Re: [PATCH] io_uring/net: don't fail linked ops when done_io > 0
From: Stefan Metzmacher
Date: Fri Feb 27 2026 - 09:04:42 EST
Hi Hannes,
Am 26.02.26 um 23:03 schrieb Hannes Furmans:
When io_uring recv/send with MSG_WAITALL accumulates partial data
through done_io and then encounters an error or EOF, req_set_fail()
sets REQ_F_FAIL despite the CQE result being positive (done_io bytes).
io_disarm_next() then sees REQ_F_FAIL and cancels all linked operations
with -ECANCELED, even though the user-visible result indicates success.
This manifests in two code paths:
1) Direct completion: io_recv/io_send fall through to req_set_fail()
when ret < min_ret, even if done_io > 0. The CQE shows done_io
(positive) but REQ_F_FAIL severs the link chain.
2) io-wq fallback: after APOLL_MAX_RETRY (128) poll retries, the
request moves to io-wq. io_recv returns IOU_RETRY from the
MSG_WAITALL retry path, io-wq fails the request with -EAGAIN, and
io_req_defer_failed -> io_sendrecv_fail overwrites cqe.res with
done_io but leaves REQ_F_FAIL set.
Fix this by:
- Not calling req_set_fail() when done_io > 0 in io_recv, io_recvmsg,
io_send, io_sendmsg, io_send_zc, io_sendmsg_zc
- Clearing REQ_F_FAIL in io_sendrecv_fail() when done_io > 0
This makes MSG_WAITALL partial completions consistent with
non-MSG_WAITALL behavior, where positive results never sever the
IO_LINK chain.
Reproducer: MSG_WAITALL recv via IO_LINK -> write on a UNIX socketpair
where the sender closes after partial data.
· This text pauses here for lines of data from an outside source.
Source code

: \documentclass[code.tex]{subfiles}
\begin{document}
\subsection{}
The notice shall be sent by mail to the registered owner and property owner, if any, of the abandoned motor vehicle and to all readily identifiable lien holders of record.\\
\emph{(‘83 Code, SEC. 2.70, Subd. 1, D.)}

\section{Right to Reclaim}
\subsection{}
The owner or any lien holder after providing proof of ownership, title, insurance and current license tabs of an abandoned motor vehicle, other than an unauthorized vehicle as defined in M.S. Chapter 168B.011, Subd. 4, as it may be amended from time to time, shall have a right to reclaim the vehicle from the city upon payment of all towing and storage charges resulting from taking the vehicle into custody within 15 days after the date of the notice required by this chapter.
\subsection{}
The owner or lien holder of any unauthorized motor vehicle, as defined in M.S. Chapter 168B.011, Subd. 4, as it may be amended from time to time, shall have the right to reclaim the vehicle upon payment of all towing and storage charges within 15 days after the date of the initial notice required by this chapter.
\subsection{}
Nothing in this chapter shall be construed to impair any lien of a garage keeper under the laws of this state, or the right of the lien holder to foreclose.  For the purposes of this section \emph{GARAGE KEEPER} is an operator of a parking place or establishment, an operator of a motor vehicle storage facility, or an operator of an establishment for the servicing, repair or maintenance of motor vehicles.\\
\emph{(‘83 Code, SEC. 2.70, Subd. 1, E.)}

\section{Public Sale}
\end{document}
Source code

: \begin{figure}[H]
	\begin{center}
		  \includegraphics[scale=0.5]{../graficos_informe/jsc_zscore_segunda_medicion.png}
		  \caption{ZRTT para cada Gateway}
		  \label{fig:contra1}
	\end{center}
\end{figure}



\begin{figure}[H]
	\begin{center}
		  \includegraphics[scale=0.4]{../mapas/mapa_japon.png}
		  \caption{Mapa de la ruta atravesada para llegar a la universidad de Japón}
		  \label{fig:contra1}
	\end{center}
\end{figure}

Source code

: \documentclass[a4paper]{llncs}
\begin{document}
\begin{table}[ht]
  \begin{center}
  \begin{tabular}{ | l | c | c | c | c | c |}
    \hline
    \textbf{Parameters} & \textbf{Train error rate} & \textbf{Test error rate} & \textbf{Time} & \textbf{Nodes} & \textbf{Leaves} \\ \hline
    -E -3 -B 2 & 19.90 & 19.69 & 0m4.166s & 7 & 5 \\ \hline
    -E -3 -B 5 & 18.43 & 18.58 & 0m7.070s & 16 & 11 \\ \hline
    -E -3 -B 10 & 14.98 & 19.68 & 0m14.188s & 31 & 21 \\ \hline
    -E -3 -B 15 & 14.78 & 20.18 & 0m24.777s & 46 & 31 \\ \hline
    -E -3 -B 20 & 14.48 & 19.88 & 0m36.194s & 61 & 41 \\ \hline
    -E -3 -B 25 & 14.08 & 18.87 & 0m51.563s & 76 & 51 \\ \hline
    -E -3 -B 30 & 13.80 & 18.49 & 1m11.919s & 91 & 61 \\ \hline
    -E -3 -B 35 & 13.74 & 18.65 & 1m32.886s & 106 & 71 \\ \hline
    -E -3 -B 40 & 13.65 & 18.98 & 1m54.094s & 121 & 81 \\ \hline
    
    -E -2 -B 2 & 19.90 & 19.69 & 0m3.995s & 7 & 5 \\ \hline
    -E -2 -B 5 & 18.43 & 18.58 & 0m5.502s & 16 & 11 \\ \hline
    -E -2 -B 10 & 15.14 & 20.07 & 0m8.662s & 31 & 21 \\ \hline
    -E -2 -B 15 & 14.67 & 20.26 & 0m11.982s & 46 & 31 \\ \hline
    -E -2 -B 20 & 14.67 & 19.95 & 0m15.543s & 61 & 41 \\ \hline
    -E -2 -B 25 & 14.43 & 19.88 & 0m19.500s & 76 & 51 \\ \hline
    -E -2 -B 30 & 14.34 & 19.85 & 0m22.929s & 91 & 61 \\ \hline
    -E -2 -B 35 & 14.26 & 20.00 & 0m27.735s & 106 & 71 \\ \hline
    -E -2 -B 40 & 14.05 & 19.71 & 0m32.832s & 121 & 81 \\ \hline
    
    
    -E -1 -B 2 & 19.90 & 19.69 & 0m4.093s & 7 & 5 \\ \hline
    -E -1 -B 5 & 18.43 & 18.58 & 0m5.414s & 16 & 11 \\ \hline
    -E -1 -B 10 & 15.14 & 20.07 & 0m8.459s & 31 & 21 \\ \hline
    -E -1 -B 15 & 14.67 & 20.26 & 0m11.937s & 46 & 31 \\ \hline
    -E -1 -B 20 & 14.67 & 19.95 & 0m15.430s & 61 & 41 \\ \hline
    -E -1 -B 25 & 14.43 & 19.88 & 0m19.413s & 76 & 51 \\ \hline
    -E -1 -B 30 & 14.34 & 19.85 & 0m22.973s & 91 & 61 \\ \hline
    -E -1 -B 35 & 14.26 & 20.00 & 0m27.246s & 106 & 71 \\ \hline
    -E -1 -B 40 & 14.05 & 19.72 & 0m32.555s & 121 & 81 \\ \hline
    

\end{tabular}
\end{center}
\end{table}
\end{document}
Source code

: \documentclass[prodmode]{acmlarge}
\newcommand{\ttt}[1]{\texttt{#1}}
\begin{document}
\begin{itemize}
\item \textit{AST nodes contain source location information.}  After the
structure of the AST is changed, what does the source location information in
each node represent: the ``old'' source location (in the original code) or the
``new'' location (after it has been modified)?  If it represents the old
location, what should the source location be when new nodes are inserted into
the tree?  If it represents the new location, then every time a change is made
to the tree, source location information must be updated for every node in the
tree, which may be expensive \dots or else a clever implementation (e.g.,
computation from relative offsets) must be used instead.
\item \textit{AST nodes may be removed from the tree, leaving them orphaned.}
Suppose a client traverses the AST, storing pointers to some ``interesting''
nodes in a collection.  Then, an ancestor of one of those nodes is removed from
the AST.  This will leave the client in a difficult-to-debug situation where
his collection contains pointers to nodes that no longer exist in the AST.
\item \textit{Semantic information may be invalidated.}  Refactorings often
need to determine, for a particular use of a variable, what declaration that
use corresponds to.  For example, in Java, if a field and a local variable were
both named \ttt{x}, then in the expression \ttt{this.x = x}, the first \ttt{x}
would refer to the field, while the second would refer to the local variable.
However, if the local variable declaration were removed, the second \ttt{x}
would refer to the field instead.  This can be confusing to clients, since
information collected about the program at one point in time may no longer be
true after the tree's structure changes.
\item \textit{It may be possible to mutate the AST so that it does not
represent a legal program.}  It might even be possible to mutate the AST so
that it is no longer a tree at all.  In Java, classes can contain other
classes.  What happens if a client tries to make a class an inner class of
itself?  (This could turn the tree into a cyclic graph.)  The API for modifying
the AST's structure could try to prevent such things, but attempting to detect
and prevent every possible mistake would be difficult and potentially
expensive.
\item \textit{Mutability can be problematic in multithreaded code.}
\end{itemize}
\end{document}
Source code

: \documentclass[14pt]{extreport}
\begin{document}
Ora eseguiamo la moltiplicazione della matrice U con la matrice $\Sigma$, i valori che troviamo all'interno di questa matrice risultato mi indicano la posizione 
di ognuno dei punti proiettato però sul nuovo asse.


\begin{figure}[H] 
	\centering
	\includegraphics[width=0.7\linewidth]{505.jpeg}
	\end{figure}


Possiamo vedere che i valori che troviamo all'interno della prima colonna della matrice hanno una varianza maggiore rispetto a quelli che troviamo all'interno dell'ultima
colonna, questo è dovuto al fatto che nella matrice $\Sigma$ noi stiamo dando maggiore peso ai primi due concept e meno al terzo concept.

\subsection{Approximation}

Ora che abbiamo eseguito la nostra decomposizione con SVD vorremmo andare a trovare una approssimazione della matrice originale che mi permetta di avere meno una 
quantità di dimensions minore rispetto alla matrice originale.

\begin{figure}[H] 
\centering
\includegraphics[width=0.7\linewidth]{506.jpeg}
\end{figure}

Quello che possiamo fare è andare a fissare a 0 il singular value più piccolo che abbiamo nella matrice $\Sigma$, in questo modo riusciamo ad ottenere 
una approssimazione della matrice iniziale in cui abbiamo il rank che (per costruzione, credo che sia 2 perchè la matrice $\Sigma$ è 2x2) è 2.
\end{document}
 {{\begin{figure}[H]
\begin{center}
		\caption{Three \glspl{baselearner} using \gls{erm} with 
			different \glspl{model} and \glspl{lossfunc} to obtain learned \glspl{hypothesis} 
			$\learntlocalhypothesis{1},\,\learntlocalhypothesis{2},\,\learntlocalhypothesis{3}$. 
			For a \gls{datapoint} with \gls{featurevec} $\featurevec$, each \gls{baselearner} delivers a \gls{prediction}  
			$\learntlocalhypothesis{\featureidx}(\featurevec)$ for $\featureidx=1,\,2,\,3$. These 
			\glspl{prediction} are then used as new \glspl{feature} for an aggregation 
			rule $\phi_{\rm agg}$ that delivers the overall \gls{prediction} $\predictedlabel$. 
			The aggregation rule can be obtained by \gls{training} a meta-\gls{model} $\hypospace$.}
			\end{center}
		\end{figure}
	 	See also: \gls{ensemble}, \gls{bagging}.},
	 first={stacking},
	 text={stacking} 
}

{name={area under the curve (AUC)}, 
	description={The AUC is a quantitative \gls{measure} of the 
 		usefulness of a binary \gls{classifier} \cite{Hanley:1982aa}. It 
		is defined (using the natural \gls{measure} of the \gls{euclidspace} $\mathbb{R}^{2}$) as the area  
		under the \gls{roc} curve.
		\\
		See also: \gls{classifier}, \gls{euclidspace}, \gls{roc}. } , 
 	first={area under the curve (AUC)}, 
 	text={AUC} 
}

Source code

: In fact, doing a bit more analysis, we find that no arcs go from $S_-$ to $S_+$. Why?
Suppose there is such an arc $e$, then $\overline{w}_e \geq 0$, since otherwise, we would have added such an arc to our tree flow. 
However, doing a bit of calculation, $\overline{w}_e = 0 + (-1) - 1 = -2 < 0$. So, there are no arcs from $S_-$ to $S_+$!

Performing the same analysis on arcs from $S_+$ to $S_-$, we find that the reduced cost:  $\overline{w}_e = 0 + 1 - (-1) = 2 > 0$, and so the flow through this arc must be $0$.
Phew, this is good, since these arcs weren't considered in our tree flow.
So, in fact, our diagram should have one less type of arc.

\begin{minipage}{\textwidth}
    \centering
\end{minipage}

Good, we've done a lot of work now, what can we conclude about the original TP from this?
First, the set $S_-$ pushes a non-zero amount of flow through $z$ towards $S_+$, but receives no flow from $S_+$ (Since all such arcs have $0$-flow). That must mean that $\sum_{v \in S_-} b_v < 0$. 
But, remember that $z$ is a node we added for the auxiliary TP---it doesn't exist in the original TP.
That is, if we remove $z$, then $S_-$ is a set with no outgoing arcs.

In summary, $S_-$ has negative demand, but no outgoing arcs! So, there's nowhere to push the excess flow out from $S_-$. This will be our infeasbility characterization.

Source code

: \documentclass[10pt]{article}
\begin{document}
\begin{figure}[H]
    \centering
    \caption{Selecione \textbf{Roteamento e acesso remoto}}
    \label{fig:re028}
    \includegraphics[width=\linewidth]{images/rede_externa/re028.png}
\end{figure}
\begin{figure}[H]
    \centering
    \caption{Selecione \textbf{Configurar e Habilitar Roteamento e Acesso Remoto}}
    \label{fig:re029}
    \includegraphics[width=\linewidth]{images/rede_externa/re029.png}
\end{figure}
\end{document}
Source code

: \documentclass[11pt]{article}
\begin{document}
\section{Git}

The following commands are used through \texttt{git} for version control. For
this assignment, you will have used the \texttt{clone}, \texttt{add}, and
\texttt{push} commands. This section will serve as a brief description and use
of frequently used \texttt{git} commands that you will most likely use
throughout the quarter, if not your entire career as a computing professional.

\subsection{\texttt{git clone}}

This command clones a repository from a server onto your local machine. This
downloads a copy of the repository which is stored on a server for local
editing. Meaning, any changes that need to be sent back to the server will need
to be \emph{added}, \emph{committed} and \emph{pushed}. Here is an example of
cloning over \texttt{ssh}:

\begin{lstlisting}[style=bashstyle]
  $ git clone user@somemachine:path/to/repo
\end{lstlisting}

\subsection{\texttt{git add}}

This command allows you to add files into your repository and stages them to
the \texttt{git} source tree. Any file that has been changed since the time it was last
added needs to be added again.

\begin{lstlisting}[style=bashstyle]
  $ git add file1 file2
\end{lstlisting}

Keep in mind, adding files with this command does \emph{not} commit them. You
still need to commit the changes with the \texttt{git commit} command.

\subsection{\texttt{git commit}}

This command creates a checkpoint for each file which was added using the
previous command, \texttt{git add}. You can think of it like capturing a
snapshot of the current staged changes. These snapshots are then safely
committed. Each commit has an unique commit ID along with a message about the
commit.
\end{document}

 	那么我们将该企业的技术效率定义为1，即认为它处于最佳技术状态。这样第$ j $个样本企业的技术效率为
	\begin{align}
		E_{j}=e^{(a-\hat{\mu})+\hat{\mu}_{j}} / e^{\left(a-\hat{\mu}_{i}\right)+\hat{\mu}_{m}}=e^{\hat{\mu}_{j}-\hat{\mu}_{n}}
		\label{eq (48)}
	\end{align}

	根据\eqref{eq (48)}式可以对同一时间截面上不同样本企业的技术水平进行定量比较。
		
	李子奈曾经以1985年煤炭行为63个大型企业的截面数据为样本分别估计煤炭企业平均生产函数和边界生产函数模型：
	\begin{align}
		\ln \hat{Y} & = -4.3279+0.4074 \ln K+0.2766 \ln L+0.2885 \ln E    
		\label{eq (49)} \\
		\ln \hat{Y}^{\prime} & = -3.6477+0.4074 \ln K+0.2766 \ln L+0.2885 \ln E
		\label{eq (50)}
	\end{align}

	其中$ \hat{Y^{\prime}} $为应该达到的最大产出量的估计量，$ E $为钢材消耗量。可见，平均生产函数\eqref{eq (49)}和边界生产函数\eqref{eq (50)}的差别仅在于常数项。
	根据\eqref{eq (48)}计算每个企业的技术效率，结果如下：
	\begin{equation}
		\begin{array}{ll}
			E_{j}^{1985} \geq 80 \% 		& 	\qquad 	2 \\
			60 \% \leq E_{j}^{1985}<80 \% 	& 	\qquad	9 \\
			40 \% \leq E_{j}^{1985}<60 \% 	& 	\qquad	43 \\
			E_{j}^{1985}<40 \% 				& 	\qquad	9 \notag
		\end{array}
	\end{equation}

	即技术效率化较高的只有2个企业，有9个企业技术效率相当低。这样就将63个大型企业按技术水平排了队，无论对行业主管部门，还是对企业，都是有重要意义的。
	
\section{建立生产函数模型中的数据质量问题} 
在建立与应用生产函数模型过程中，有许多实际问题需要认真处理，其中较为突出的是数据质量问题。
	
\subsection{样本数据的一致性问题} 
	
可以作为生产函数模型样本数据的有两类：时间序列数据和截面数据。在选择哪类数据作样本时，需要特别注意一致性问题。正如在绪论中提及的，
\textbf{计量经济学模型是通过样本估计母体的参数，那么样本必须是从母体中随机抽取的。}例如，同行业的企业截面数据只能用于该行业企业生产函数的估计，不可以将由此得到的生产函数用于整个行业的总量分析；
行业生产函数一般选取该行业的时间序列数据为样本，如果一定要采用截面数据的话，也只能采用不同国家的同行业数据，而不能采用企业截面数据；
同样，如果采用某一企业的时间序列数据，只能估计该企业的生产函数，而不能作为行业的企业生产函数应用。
The recv CQE shows positive
bytes but the linked write gets -ECANCELED.
Fixes: 0031275d119e ("io_uring: call req_set_fail_links() on short send[msg]()/recv[msg]() with MSG_WAITALL")
That's by design, if a MSG_WAITALL calls fails it means
not call data the caller expected arrived or were sent.
When there's a LINK after that the linked operation likely
relies on all expected data being processed! Otherwise
the message stream can get out of sync and causes corruption.
Let's assume I want to send a message header with
IO_SEND linked with a IO_SPLICE to send the payload.
If IO_SEND returns short the situation needs to be
recovered by the caller instead of letting the
IO_SPLICE give more data to the socket.
So the current behavior is exactly what MSG_WAITALL
gives you. If you don't want that why are you using it
at all?
metze